Better before

A mental health survey of the Whiterock community has found that many believe life has got worse since the Troubles ended.

  • Maybe it’s just Corpus Christi Services looking for more funding?

  • nmc

    Some people feel that since the troubles ended hoods now have control in areas where previously their behaviour would have resulted in a kneecapping or beating. To me it’s easy to understand that position.

    In certain areas of the city the police aren’t that effective, and the hoods have no fear of the police anyway due to the fact that the worst the cops will do is try to put you in jail – and most likely fail.

    There’s a vacuum in policing, and it’s visible on the streets of West Belfast. Society is degenerating, people are committing unspeakable acts (example: raping a teenager and ringing the mother to gloat, or raping and killing a teenage girl on the side of the mountain).

    In years gone by there’s a good chance the animals who were responsible would be dead by now. Maybe their own self-preservation would have been enough to prevent them committing these crimes in the first place. Either way I’d be happy.

    I understand the arguments for and against vigilante policing, and I especially understand that the people interviewed above may not feel safe any more, and may feel that their society is fast breaking down into anarchy.

    Spotted this in the Guardian, don’t know if it was posted before was off work, but it touches on this subject…

    http://www.guardian.co.uk/Northern_Ireland/Story/0,,2160848,00.html

  • redhaze

    Pretty much spot on nmc.

  • jpeters

    a thoroughly depressing article

  • StarHound

    Also a rather melodramatic article. It could easily have been in the Daily Mail.

  • DK

    I read that article too nmc. Seems that the nationalist areas are losing out as all they have the ineffective PSNI, while loyalist areas have both the PSNI, but also a fully functioning paramilitary law-enforcement.

    It is also notable that the paramilitaries are still the career of choice for dissaffected youth in loyalist areas, but in nationalist areas I am increasingly noticing anti-IRA graffitti – the youth have no structure other than hoody gangs.

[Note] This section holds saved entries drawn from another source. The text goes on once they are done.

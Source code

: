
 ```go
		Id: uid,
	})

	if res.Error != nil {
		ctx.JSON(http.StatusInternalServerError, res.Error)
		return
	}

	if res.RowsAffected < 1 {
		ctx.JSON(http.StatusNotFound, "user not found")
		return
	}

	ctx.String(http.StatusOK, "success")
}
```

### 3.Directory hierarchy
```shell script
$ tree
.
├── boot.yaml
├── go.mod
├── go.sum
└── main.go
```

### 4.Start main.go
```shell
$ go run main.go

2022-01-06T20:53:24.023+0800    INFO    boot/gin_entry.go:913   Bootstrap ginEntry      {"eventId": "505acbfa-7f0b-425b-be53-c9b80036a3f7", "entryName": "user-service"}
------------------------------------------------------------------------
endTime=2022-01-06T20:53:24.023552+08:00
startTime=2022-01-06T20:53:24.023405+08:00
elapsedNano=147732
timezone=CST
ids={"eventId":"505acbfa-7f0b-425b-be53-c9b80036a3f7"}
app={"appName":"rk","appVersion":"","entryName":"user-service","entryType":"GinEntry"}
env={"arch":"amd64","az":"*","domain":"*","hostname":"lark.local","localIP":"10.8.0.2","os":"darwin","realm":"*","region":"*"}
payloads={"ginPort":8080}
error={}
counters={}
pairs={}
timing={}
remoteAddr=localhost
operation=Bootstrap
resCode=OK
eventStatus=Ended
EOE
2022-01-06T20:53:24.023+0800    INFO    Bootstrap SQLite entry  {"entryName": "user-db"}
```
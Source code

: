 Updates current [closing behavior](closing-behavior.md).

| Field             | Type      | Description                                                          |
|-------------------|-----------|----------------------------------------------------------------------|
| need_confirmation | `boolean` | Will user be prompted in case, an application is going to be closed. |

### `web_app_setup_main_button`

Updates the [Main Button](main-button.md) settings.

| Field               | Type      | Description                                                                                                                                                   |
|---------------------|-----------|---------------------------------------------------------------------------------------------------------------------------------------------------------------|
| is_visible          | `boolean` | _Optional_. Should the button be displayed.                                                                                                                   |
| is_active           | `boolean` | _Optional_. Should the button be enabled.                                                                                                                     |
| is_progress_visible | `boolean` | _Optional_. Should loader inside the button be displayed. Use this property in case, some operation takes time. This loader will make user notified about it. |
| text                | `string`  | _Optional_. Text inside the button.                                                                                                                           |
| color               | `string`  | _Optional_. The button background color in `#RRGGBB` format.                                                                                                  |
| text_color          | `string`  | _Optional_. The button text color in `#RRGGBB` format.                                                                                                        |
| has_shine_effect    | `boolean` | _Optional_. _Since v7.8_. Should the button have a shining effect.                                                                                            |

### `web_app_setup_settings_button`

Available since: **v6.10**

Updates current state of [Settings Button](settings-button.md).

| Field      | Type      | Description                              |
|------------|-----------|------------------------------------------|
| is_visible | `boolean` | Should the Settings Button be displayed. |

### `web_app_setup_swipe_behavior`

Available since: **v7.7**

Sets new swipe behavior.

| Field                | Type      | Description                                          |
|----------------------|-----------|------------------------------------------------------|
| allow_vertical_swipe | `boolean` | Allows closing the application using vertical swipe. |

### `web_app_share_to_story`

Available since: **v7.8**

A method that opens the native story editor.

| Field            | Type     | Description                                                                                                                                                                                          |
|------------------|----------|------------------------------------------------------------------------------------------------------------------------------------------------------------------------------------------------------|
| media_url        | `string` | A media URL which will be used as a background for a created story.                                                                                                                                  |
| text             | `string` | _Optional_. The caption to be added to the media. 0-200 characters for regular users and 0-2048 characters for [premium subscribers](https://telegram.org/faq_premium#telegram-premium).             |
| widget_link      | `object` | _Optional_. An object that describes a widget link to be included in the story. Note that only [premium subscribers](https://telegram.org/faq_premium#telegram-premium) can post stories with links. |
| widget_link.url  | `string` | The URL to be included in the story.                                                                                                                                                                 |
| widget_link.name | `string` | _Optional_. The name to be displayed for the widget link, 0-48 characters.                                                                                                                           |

    Now I’m not suggesting that the IRA needs to get its guns back and go back into the local enforcement business, but more investment needs to be put into local restorative justice groups – and more power delegated to them by the PSNI, as they prove themselves.

  • Pounder

    I guess throwing bricks and petrol bombs at the police is very thereputic afterall.

  • IJP

    Basically I agree with all the first seven posts – I share cyberscribe‘s cynicism and DK‘s practical analysis.

    A few more points:
    – frankly, most people believe their life has gotten worse in the last ten years (that’s just part of the human condition);
    – beyond DK’s structure, the conflict had a “structural” effect too (it was relatively clear who was “us” and who was “them”); and
    – new phases always bring with them uncertainty.

    That is not to dispute that, in some ways, life isn’t as good as it could/should be.

  • I also think there’s a general misconception, since the MLA’s all went back to work, that everyone should benefit immediately from whatever they do up in Stormont. No doubt some people see this just as benefiting financially. If certain areas of Belfast are improving and others aren’t I’d suggest that the people in the areas that aren’t improving believe they should be. I’d also suggest that if the evidence shows that there is no improvement where they live they’ll find it depressing.I think that any improvement, or getting out of a rut, is up to the individual. Unless, of course there people with mental health issues or learning disabilities in which case I’d support any and as much help as possible to them.
    If it’s policing issues that effect a persons sense of well being in an area and they feel the police aren’t doing their job, they should move to another area.I’ve done that before because I knew the chances of improvement or change where I was living were rare.

  • ballyboy

    On the report on UTV Live tonight it said that 26% of adults in the Whiterock area are claiming DLA. I can’t say I’m very familiar with the area and the issues, but this seems like an EXTREMELY high figure. Anyone got any comments?